WSJ has a story "New Epidemic Fear: Hackers", historically healthcare organizations have taken security less seriously than their financial services peers. Due to regulation and financial loss possibilities, financial services must attempt to slouch towards something resembling medium assurance (even if banks have PINs are routinely stored in plaintext and so on); but in healthcare because there is a perceived lack of clear and present threat to the company that processes data in healthcare systems these systems can be quite vulnerable.
In May, a hacker stole more than 500,000 patient records from a state-run database that tracks drug prescriptions in Virginia -- and then demanded a ransom to return the information. The data were backed up and the state didn't pay the ransom. That same month, the University of California disclosed that a hacker broke into a database where patient records were stored for the university health service and stole about 160,000 records.

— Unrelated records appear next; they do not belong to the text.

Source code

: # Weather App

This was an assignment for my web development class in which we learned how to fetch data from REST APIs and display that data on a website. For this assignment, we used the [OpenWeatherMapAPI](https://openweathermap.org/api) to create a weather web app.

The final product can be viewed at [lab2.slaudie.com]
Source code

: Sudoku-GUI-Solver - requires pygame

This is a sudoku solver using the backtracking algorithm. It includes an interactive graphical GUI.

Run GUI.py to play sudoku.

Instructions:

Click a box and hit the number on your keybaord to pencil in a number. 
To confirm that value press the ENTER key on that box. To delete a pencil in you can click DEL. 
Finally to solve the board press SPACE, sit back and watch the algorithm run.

In all, health organizations publicly disclosed 97 data breaches in 2008, up from 64 in 2007, which was more than the breaches publicly reported by financial institutions, according to the nonprofit Identity Theft Resource Center. That total should jump again in 2009. California, where a new law requires health organizations to report when an unauthorized party has accessed patient data, received 823 such notifications between January and May.The incidents include lost laptops with patient data on them, misconfigured Web sites that make confidential information public, insider theft by rogue employees, and hackers who penetrate a computer network to steal data. Sometimes, the breaches never hurt the victims; in other cases, the data are used to steal someone's identity.
"Health care is a treasure trove of personally identifiable information," says Don Jackson, a researcher at security consulting company Secure Works Inc. Most health-care organizations collect patient's names, Social Security numbers and dates of birth. Often they store payment information such as insurance and credit-card data.
Criminals can use this information to open credit-card accounts in the victim's name. Among the more nefarious crimes these breaches can lead to is medical identity theft, when someone receives health-care services using the victim's name and insurance. The Federal Trade Commission says medical fraud is involved in about 5% of all identity theft.
Randy Osteen, system director for Irving, Texas, hospital chain Christus Health, says hackers try to steal data from his company "all the time." Christus has a detailed security plan in place, he notes, including tools that ensure only authorized people can access patient records.